Friday, December 12, 2014

All Good Things...

All Good Things…

By Tom Wachunas

“…We'll still be collaborating with artists to produce exhibits that are highly conceptual, immersive, and experiential, encouraging viewers to engage with art in new and exciting ways.” –Craig Joseph

    EXHIBIT: All Good Things, at Translations Art Gallery THROUGH DECEMBER 27, 331 Cleveland Avenue NW, downtown Canton. Gallery hours are Wed. – Sat. noon to 5 p.m.  

    I recently encountered (tolerated?) a woman who came to the Canton Museum of Art and gushed how much fun it was to browse the gift shop. I asked if she had seen the Brader exhibit yet, pointing toward the galleries. “Exhibit? Oh, no,” she smiled, peering into the jewelry display, “I just come here a few times a year to look at all this great hand-made stuff.” I’m not making this up. She didn’t purchase anything on this occasion, and said she’d continue “hunting around” downtown in “those cool art galleries.” Art galleries. Hmmm. Long live retail.
    The power of place. So OK, I suppose I’m a stuffy old purist who thinks  an art gallery is for…art.
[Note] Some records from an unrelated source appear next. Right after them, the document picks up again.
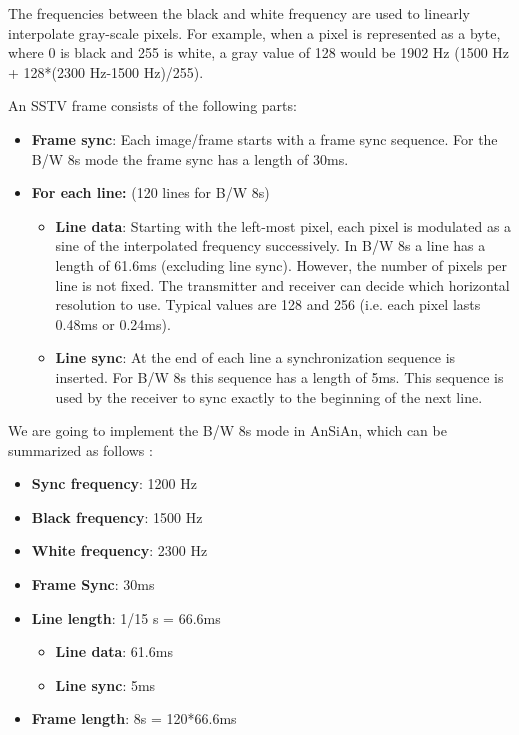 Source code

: The frequencies between the black and white frequency are used to linearly interpolate gray-scale pixels. For example, when a pixel is represented as a byte, where 0 is black and 255 is white, a gray value of 128 would be 1902 Hz (1500 Hz + 128*(2300 Hz-1500 Hz)/255). 

An SSTV frame consists of the following parts:
\begin{itemize}
	\item \textbf{Frame sync}: Each image/frame starts with a frame sync sequence. For the B/W 8s mode the frame sync has a length of 30ms. 
	\item \textbf{For each line:} (120 lines for B/W 8s)
	\begin{itemize}
		\item \textbf{Line data}: Starting with the left-most pixel, each pixel is modulated as a sine of the interpolated frequency successively. In B/W 8s a line has a length of 61.6ms (excluding line sync). However, the number of pixels per line is not fixed. The transmitter and receiver can decide which horizontal resolution to use. Typical values are 128 and 256 (i.e. each pixel lasts 0.48ms or 0.24ms). 
		\item \textbf{Line sync}: At the end of each line a synchronization sequence is inserted. For B/W 8s this sequence has a length of 5ms. This sequence is used by the receiver to sync exactly to the beginning of the next line.
	\end{itemize}
\end{itemize}


We are going to implement the B/W 8s mode in AnSiAn, which can be summarized as follows \cite{pritchard2016newnes}:
\begin{itemize}
	\item \textbf{Sync frequency}: 1200 Hz
	\item \textbf{Black frequency}: 1500 Hz
	\item \textbf{White frequency}: 2300 Hz
	\item \textbf{Frame Sync}: 30ms
	\item \textbf{Line length}: 1/15 s = 66.6ms
	\begin{itemize}
		\item \textbf{Line data}: 61.6ms
		\item \textbf{Line sync}: 5ms
	\end{itemize}

	\item \textbf{Frame length}: 8s = 120*66.6ms
\end{itemize}


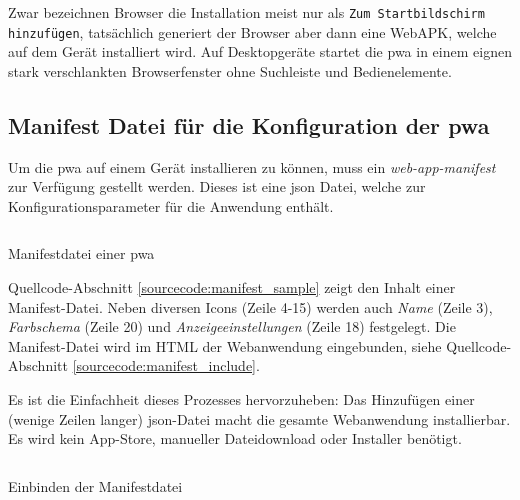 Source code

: Zwar bezeichnen Browser die Installation meist nur als \texttt{Zum Startbildschirm hinzufügen}, tatsächlich generiert der Browser aber dann eine WebAPK, welche auf dem Gerät installiert wird. Auf Desktopgeräte startet die \ac{pwa} in einem eignen stark verschlankten Browserfenster ohne Suchleiste und Bedienelemente. \cite{GooglePWAInstallation}


\subsection{Manifest Datei für die Konfiguration der \ac{pwa}}

Um die \ac{pwa} auf einem Gerät installieren zu können, muss ein \textit{web-app-manifest} zur Verfügung gestellt werden. Dieses ist eine \ac{json} Datei, welche zur Konfigurationsparameter für die Anwendung enthält. \cite{GooglePWAManifest}

\begin{listing}[h!]
    \inputminted{json}{sourcecode/manifest_sample.json}
    \caption{Manifestdatei einer \ac{pwa}}
      \label{sourcecode:manifest_sample}
\end{listing}

Quellcode-Abschnitt \ref{sourcecode:manifest_sample} zeigt den Inhalt einer Manifest-Datei. Neben diversen Icons (Zeile 4-15) werden auch \textit{Name} (Zeile 3), \textit{Farbschema} (Zeile 20) und \textit{Anzeigeeinstellungen} (Zeile 18) festgelegt.
Die Manifest-Datei wird im HTML der Webanwendung eingebunden, siehe Quellcode-Abschnitt \ref{sourcecode:manifest_include}. 

Es ist die Einfachheit dieses Prozesses hervorzuheben: Das Hinzufügen einer (wenige Zeilen langer) \ac{json}-Datei macht die gesamte Webanwendung installierbar. Es wird kein App-Store, manueller Dateidownload oder Installer benötigt. 

\begin{listing}[H]
    \inputminted{xml}{sourcecode/include_manifest.html}
    \caption{Einbinden der Manifestdatei}
      \label{sourcecode:manifest_include}
\end{listing}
It’s certainly not that I’m uninterested in buying ornamental or decorative craftworks. But more to the point, I enjoy frequenting true art galleries in the more conventional sense - environments specifically designed to let viewers focus on, think about and otherwise really see the featured art, and only the art, without any competing clutter. I savor experiencing a place seriously and consistently dedicated to presenting work that isn’t too much like incidental wall adornments, or an addendum to artsy retail bric-a-brac, or an afterthought.
     As many of you may already know, Translations Gallery is vacating its Cleveland Avenue address to become what curator Craig Joseph calls a “mobile, pop-up entity.” Have art, will travel. You can go to the soon- to- be revamped Translations website at  and read a more complete background  statement about Joseph’s plans.
    The power of place. I have no reason to believe that future collaborations and site-specific projects under the Translations name won’t remain true to Craig Joseph’s compelling vision of presenting “…exhibits that are highly conceptual, immersive, and experiential…”  Still, this gallery morphing represents, in a way, a bittersweet changing of the downtown guard insofar as Translations has been a unique and dependable shibboleth of the optimal gallery experience. Canton’s oft-touted “arts district” was substantially enriched by its Cleveland Avenue presence – a presence I will greatly miss after the current show closes.
    It features 55 artists (myself included) and two writers – all participants in past Translations exhibits. I’ll not be offering comments on any specific works except to say that this is as strong and fine a group show as I’ve ever seen there. I’ve posted photos of just some of the pieces I found most striking.
    Meanwhile, back at the museum gift shop… I suggested to the woman that she include a visit to Translations. “What’s there?” she asked. “Lots of great hand-made stuff,” I said. Happy hunting.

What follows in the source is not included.